Let the standard annulus conformally equivalent to A' be called A.
Since (locally isometric) covering maps, and conformal maps, preserve circles, we can apply Steiner's porism to annulus A, and this implies that it works in the "fractional circles" case in the first place.
--Dan
P.S. Steiner's porism is very similar to Poncelet's porism.
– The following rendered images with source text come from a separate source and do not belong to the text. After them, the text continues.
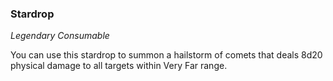 ### Stardrop
_Legendary Consumable_

You can use this stardrop to summon a hailstorm of comets that deals 8d20 physical damage to all targets within Very Far range. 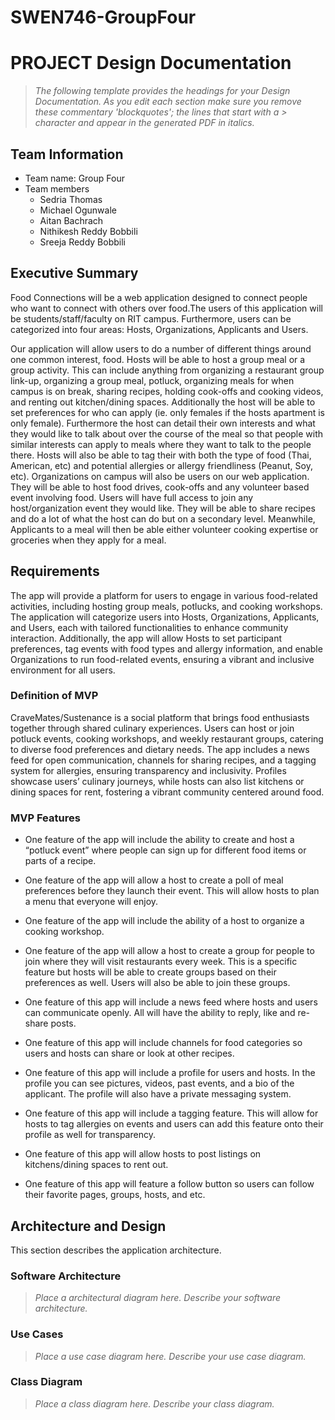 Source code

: # SWEN746-GroupFour
# PROJECT Design Documentation

> _The following template provides the headings for your Design
> Documentation.  As you edit each section make sure you remove these
> commentary 'blockquotes'; the lines that start with a > character
> and appear in the generated PDF in italics._

## Team Information
* Team name: Group Four
* Team members
  * Sedria Thomas
  * Michael Ogunwale 
  * Aitan Bachrach
  * Nithikesh Reddy Bobbili
  * Sreeja Reddy Bobbili

## Executive Summary

Food Connections will be a web application designed to connect people who want to connect with others over food.The users of this application will be students/staff/faculty on RIT campus. Furthermore, users can be categorized into four areas: Hosts, Organizations, Applicants and Users.

Our application will allow users to do a number of different things around one common interest, food. Hosts will be able to host a group meal or a group activity. This can include anything from organizing a restaurant group link-up, organizing a group meal, potluck, organizing meals for when campus is on break, sharing recipes, holding cook-offs and cooking videos, and renting out kitchen/dining spaces. Additionally the host will be able to set preferences for who can apply (ie. only females if the hosts apartment is only female). Furthermore the host can detail their own interests and what they would like to talk about over the course of the meal so that people with similar interests can apply to meals where they want to talk to the people there. Hosts will also be able to tag their with both the type of food (Thai, American, etc) and potential allergies or allergy friendliness (Peanut, Soy, etc). Organizations on campus will also be users on our web application. They will be able to host food drives, cook-offs and any volunteer based event involving food. Users will have full access to join any host/organization event they would like. They will be able to share recipes and do a lot of what the host can do but on a secondary level. Meanwhile, Applicants to a meal will then be able either volunteer cooking expertise or groceries when they apply for a meal.

## Requirements

The app will provide a platform for users to engage in various food-related activities, including hosting group meals, potlucks, and cooking workshops. The application will categorize users into Hosts, Organizations, Applicants, and Users, each with tailored functionalities to enhance community interaction. Additionally, the app will allow Hosts to set participant preferences, tag events with food types and allergy information, and enable Organizations to run food-related events, ensuring a vibrant and inclusive environment for all users.

### Definition of MVP

CraveMates/Sustenance is a social platform that brings food enthusiasts together through shared culinary experiences. Users can host or join potluck events, cooking workshops, and weekly restaurant groups, catering to diverse food preferences and dietary needs. The app includes a news feed for open communication, channels for sharing recipes, and a tagging system for allergies, ensuring transparency and inclusivity. Profiles showcase users’ culinary journeys, while hosts can also list kitchens or dining spaces for rent, fostering a vibrant community centered around food.

### MVP Features
* One feature of the app will include the ability to create and host a “potluck event” where people can sign up for different food items or parts of a recipe.

* One feature of the app will allow a host to create a poll of meal preferences before they launch their event. This will allow hosts to plan a menu that everyone will enjoy.
* One feature of the app will include the ability of a host to organize a cooking workshop. 
* One feature of the app will allow a host to create a group for people to join where they will visit restaurants every week. This is a specific feature but hosts will be able to create groups based on their preferences as well. Users will also be able to join these groups.
* One feature of this app will include a news feed where hosts and users can communicate openly. All will have the ability to reply, like and re-share posts. 
* One feature of this app will include channels for food categories so users and hosts can share or look at other recipes.
* One feature of this app will include a profile for users and hosts. In the profile you can see pictures, videos, past events, and a bio of the applicant. The profile will also have a private messaging system.
* One feature of this app will include a tagging feature. This will allow for hosts to tag allergies on events and users can add this feature onto their profile as well for transparency. 
* One feature of this app will allow hosts to post listings on kitchens/dining spaces to rent out.
* One feature of this app will feature a follow button so users can follow their favorite pages, groups, hosts, and etc.



## Architecture and Design

This section describes the application architecture.

### Software Architecture
> _Place a architectural diagram here._
> _Describe your software architecture._


### Use Cases
> _Place a use case diagram here._
> _Describe your use case diagram._


### Class Diagram
> _Place a class diagram here._
> _Describe your class diagram._
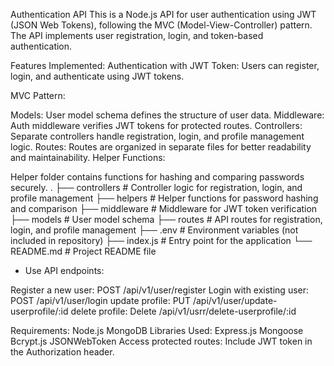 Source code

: Authentication API
This is a Node.js API for user authentication using JWT (JSON Web Tokens), following the MVC (Model-View-Controller) pattern. The API implements user registration, login, and token-based authentication.

Features Implemented:
Authentication with JWT Token: Users can register, login, and authenticate using JWT tokens.

MVC Pattern:

Models: User model schema defines the structure of user data.
Middleware: Auth middleware verifies JWT tokens for protected routes.
Controllers: Separate controllers handle registration, login, and profile management logic.
Routes: Routes are organized in separate files for better readability and maintainability.
Helper Functions:

Helper folder contains functions for hashing and comparing passwords securely.
.
├── controllers          # Controller logic for registration, login, and profile management
├── helpers              # Helper functions for password hashing and comparison
├── middleware           # Middleware for JWT token verification
├── models               # User model schema
├── routes               # API routes for registration, login, and profile management
├── .env                 # Environment variables (not included in repository)
├── index.js             # Entry point for the application
└── README.md            # Project README file

- Use API endpoints:

Register a new user: POST /api/v1/user/register
Login with existing user: POST /api/v1/user/login
update profile:  PUT /api/v1/user/update-userprofile/:id
delete profile:  Delete /api/v1/usrr/delete-userprofile/:id

Requirements:
Node.js
MongoDB
Libraries Used:
Express.js
Mongoose
Bcrypt.js
JSONWebToken
Access protected routes: Include JWT token in the Authorization header.
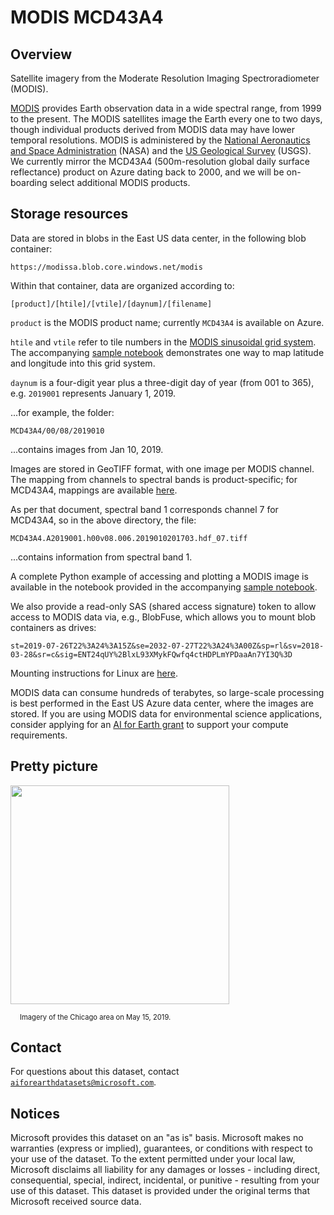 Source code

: # MODIS MCD43A4

## Overview

Satellite imagery from the Moderate Resolution Imaging Spectroradiometer (MODIS).

[MODIS](https://modis.gsfc.nasa.gov/) provides Earth observation data in a wide spectral range, from 1999 to the present.  The MODIS satellites image the Earth every one to two days, though individual products derived from MODIS data may have lower temporal resolutions.  MODIS is administered by the [National Aeronautics and Space Administration](https://www.nasa.gov/) (NASA) and the [US Geological Survey](https://www.usgs.gov/) (USGS). We currently mirror the MCD43A4 (500m-resolution global daily surface reflectance) product on Azure dating back to 2000, and we will be on-boarding select additional MODIS products.

## Storage resources

Data are stored in blobs in the East US data center, in the following blob container:

`https://modissa.blob.core.windows.net/modis`

Within that container, data are organized according to:

`[product]/[htile]/[vtile]/[daynum]/[filename]`

`product` is the MODIS product name; currently `MCD43A4` is available on Azure.

`htile` and `vtile` refer to tile numbers in the [MODIS sinusoidal grid system](https://modis-land.gsfc.nasa.gov/MODLAND_grid.html).  The accompanying [sample notebook](modis-mcd43a4.ipynb) demonstrates one way to map latitude and longitude into this grid system.

`daynum` is a four-digit year plus a three-digit day of year (from 001 to 365), e.g. `2019001` represents January 1, 2019.

...for example, the folder:

`MCD43A4/00/08/2019010`

...contains images from Jan 10, 2019.

Images are stored in GeoTIFF format, with one image per MODIS channel.  The mapping from channels to spectral bands is product-specific; for MCD43A4, mappings are available [here](https://lpdaac.usgs.gov/products/mcd43a4v006/).

As per that document, spectral band 1 corresponds channel 7 for MCD43A4, so in the above directory, the file:

`MCD43A4.A2019001.h00v08.006.2019010201703.hdf_07.tiff`

...contains information from spectral band 1.

A complete Python example of accessing and plotting a MODIS image is available in the notebook provided in the accompanying [sample notebook](modis-mcd43a4.ipynb).

We also provide a read-only SAS (shared access signature) token to allow access to MODIS data via, e.g., BlobFuse, which allows you to mount blob containers as drives:

`st=2019-07-26T22%3A24%3A15Z&se=2032-07-27T22%3A24%3A00Z&sp=rl&sv=2018-03-28&sr=c&sig=ENT24qUY%2BlxL93XMykFQwfq4ctHDPLmYPDaaAn7YI3Q%3D`

Mounting instructions for Linux are [here](https://docs.microsoft.com/en-us/azure/storage/blobs/storage-how-to-mount-container-linux).

MODIS data can consume hundreds of terabytes, so large-scale processing is best performed in the East US Azure data center, where the images are stored.  If you are using MODIS data for environmental science applications, consider applying for an [AI for Earth grant](http://aka.ms/ai4egrants) to support your compute requirements.


## Pretty picture

<img src="https://ai4edatasetspublicassets.blob.core.windows.net/assets/aod_images/modis.png" width=350px;><br/>

<p style="font-size:80%;margin-left:15px;">Imagery of the Chicago area on May 15, 2019.</p>


## Contact

For questions about this dataset, contact [`aiforearthdatasets@microsoft.com`](mailto:aiforearthdatasets@microsoft.com?subject=modis%20question).


## Notices

Microsoft provides this dataset on an "as is" basis.  Microsoft makes no warranties (express or implied), guarantees, or conditions with respect to your use of the dataset.  To the extent permitted under your local law, Microsoft disclaims all liability for any damages or losses - including direct, consequential, special, indirect, incidental, or punitive - resulting from your use of this dataset.  This dataset is provided under the original terms that Microsoft received source data.

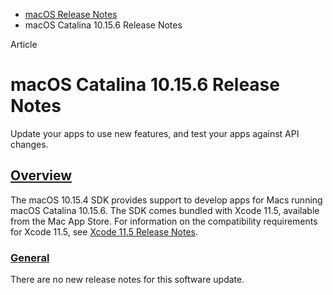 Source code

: - [macOS Release Notes](https://developer.apple.com/documentation/macos-release-notes)
- macOS Catalina 10.15.6 Release Notes

Article

# macOS Catalina 10.15.6 Release Notes

Update your apps to use new features, and test your apps against API changes.

## [Overview](https://developer.apple.com/documentation/macos-release-notes/macos-catalina-10_15_6-release-notes#Overview)

The macOS 10.15.4 SDK provides support to develop apps for Macs running macOS Catalina 10.15.6. The SDK comes bundled with Xcode 11.5, available from the Mac App Store. For information on the compatibility requirements for Xcode 11.5, see [Xcode 11.5 Release Notes](https://developer.apple.com/documentation/Xcode-Release-Notes/xcode-11_5-release-notes).

### [General](https://developer.apple.com/documentation/macos-release-notes/macos-catalina-10_15_6-release-notes#General)

There are no new release notes for this software update.
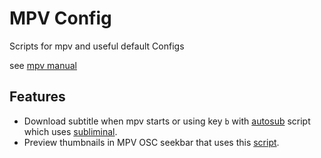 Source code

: # MPV Config

Scripts for mpv and useful default Configs

see [mpv manual](https://mpv.io/manual/master/)

## Features

- Download subtitle when mpv starts or using key `b` with [autosub](https://github.com/davidde/mpv-autosub) script which uses [subliminal](https://github.com/Diaoul/subliminal).
- Preview thumbnails in MPV OSC seekbar that uses this [script](https://github.com/TheAMM/mpv_thumbnail_script).

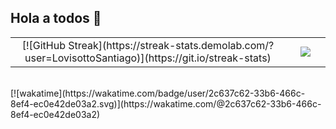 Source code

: ## Hola a todos 👋

<table>
  <td align="center">
    [![GitHub Streak](https://streak-stats.demolab.com/?user=LovisottoSantiago)](https://git.io/streak-stats)
  <td/>
  <td align="center">
    <img src="https://github-readme-stats.vercel.app/api/top-langs/?username=LovisottoSantiago"/>
  <td/>  
</table>   

<br>
[![wakatime](https://wakatime.com/badge/user/2c637c62-33b6-466c-8ef4-ec0e42de03a2.svg)](https://wakatime.com/@2c637c62-33b6-466c-8ef4-ec0e42de03a2)
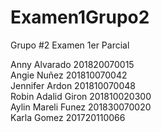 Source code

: # Examen1Grupo2
Grupo #2 Examen 1er Parcial  

Anny Alvarado 201820070015  
Angie Nuñez 201810070042  
Jennifer Ardon 201810070048  
Robin Adalid Giron  201810020300  
Aylin Mareli Funez 201830070020  
Karla Gomez  201720110066
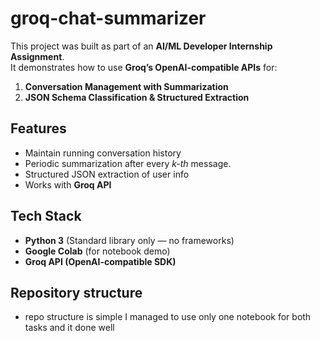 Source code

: # groq-chat-summarizer

This project was built as part of an **AI/ML Developer Internship Assignment**.  
It demonstrates how to use **Groq’s OpenAI-compatible APIs** for:  
1. **Conversation Management with Summarization**  
2. **JSON Schema Classification & Structured Extraction**  

## Features
- Maintain running conversation history
- Periodic summarization after every *k-th* message.    
- Structured JSON extraction of user info  
- Works with **Groq API**  

## Tech Stack
- **Python 3** (Standard library only — no frameworks)  
- **Google Colab** (for notebook demo)  
- **Groq API (OpenAI-compatible SDK)**  

## Repository structure 
- repo structure is simple I managed to use only one notebook for both tasks and it done well

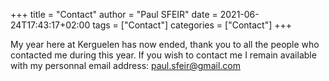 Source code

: +++
title = "Contact"
author = "Paul SFEIR"
date = 2021-06-24T17:43:17+02:00
tags = ["Contact"]
categories = ["Contact"]
+++

My year here at Kerguelen has now ended, thank you to all the people who contacted me during this year. If you wish to contact me I remain available with my personnal email address: <a href="mailto:paul.sfeir@gmail.com">paul.sfeir@gmail.com</a>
What the hell is a porism, anyway? Aha -- Webster's New World dictionary defines it as follows. Now it's clear why Steiner's and Poncelet's discoveries are called porisms:
----- porism
• a proposition that uncovers the possibility of finding such conditions as to make a specific problem capable of innumerable solutions -----
PORISM / PRIMOS
On Aug 21, 2014, at 4:15 PM, Fred Lunnon <fred.lunnon@gmail.com> wrote:
gosper.org/stein.gif , an animation (of the 3.5 circles case)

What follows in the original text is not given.